*** Available records ***

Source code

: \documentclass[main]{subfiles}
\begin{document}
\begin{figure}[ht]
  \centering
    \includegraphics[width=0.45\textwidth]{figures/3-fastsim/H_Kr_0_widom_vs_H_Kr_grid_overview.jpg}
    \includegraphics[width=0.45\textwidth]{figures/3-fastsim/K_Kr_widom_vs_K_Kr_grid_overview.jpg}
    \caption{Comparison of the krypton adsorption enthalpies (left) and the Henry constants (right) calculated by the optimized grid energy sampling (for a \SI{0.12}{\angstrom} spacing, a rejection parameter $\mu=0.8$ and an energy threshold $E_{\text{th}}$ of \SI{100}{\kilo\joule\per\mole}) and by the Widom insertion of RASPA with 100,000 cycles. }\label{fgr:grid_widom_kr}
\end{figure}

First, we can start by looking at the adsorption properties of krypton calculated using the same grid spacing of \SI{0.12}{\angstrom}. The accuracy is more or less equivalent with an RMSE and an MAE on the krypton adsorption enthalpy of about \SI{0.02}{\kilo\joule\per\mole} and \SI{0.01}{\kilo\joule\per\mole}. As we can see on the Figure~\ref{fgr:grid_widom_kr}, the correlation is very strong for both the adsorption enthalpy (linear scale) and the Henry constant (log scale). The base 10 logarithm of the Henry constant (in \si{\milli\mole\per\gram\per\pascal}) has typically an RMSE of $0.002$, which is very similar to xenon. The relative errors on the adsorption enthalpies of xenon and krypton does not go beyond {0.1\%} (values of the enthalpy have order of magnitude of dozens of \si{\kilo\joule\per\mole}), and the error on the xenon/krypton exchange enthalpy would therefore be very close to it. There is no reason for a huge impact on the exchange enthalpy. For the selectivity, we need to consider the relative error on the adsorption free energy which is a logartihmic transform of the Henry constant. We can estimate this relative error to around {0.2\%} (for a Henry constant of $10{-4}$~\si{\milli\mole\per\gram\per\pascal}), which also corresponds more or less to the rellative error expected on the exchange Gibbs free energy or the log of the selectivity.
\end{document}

*** End of Available records ***

■ Assigned task: A bare number is the whole answer: the tally of lines in the listing above that include "fastsim".

■ Result of the task: 2